:: Exercise brief ::
All the records that follow need to be reproduced exactly. Omit the images.

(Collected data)
++++++

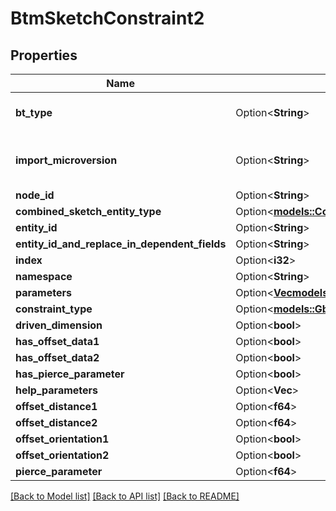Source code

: # BtmSketchConstraint2

## Properties

Name | Type | Description | Notes
------------ | ------------- | ------------- | -------------
**bt_type** | Option<**String**> | Type of JSON object. | [optional]
**import_microversion** | Option<**String**> | Element microversion that is being imported. | [optional]
**node_id** | Option<**String**> |  | [optional]
**combined_sketch_entity_type** | Option<[**models::CombinedSketchEntityType**](CombinedSketchEntityType.md)> |  | [optional]
**entity_id** | Option<**String**> |  | [optional]
**entity_id_and_replace_in_dependent_fields** | Option<**String**> |  | [optional]
**index** | Option<**i32**> |  | [optional]
**namespace** | Option<**String**> |  | [optional]
**parameters** | Option<[**Vec<models::BtmParameter1>**](BTMParameter-1.md)> |  | [optional]
**constraint_type** | Option<[**models::GbtConstraintType**](GBTConstraintType.md)> |  | [optional]
**driven_dimension** | Option<**bool**> |  | [optional]
**has_offset_data1** | Option<**bool**> |  | [optional]
**has_offset_data2** | Option<**bool**> |  | [optional]
**has_pierce_parameter** | Option<**bool**> |  | [optional]
**help_parameters** | Option<**Vec<f64>**> |  | [optional]
**offset_distance1** | Option<**f64**> |  | [optional]
**offset_distance2** | Option<**f64**> |  | [optional]
**offset_orientation1** | Option<**bool**> |  | [optional]
**offset_orientation2** | Option<**bool**> |  | [optional]
**pierce_parameter** | Option<**f64**> |  | [optional]

[[Back to Model list]](../README.md#documentation-for-models) [[Back to API list]](../README.md#documentation-for-api-endpoints) [[Back to README]](../README.md)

++++++

:: Problem solution ::
Source code

: # BtmSketchConstraint2

## Properties

Name | Type | Description | Notes
------------ | ------------- | ------------- | -------------
**bt_type** | Option<**String**> | Type of JSON object. | [optional]
**import_microversion** | Option<**String**> | Element microversion that is being imported. | [optional]
**node_id** | Option<**String**> |  | [optional]
**combined_sketch_entity_type** | Option<[**models::CombinedSketchEntityType**](CombinedSketchEntityType.md)> |  | [optional]
**entity_id** | Option<**String**> |  | [optional]
**entity_id_and_replace_in_dependent_fields** | Option<**String**> |  | [optional]
**index** | Option<**i32**> |  | [optional]
**namespace** | Option<**String**> |  | [optional]
**parameters** | Option<[**Vec<models::BtmParameter1>**](BTMParameter-1.md)> |  | [optional]
**constraint_type** | Option<[**models::GbtConstraintType**](GBTConstraintType.md)> |  | [optional]
**driven_dimension** | Option<**bool**> |  | [optional]
**has_offset_data1** | Option<**bool**> |  | [optional]
**has_offset_data2** | Option<**bool**> |  | [optional]
**has_pierce_parameter** | Option<**bool**> |  | [optional]
**help_parameters** | Option<**Vec<f64>**> |  | [optional]
**offset_distance1** | Option<**f64**> |  | [optional]
**offset_distance2** | Option<**f64**> |  | [optional]
**offset_orientation1** | Option<**bool**> |  | [optional]
**offset_orientation2** | Option<**bool**> |  | [optional]
**pierce_parameter** | Option<**f64**> |  | [optional]

[[Back to Model list]](../README.md#documentation-for-models) [[Back to API list]](../README.md#documentation-for-api-endpoints) [[Back to README]](../README.md)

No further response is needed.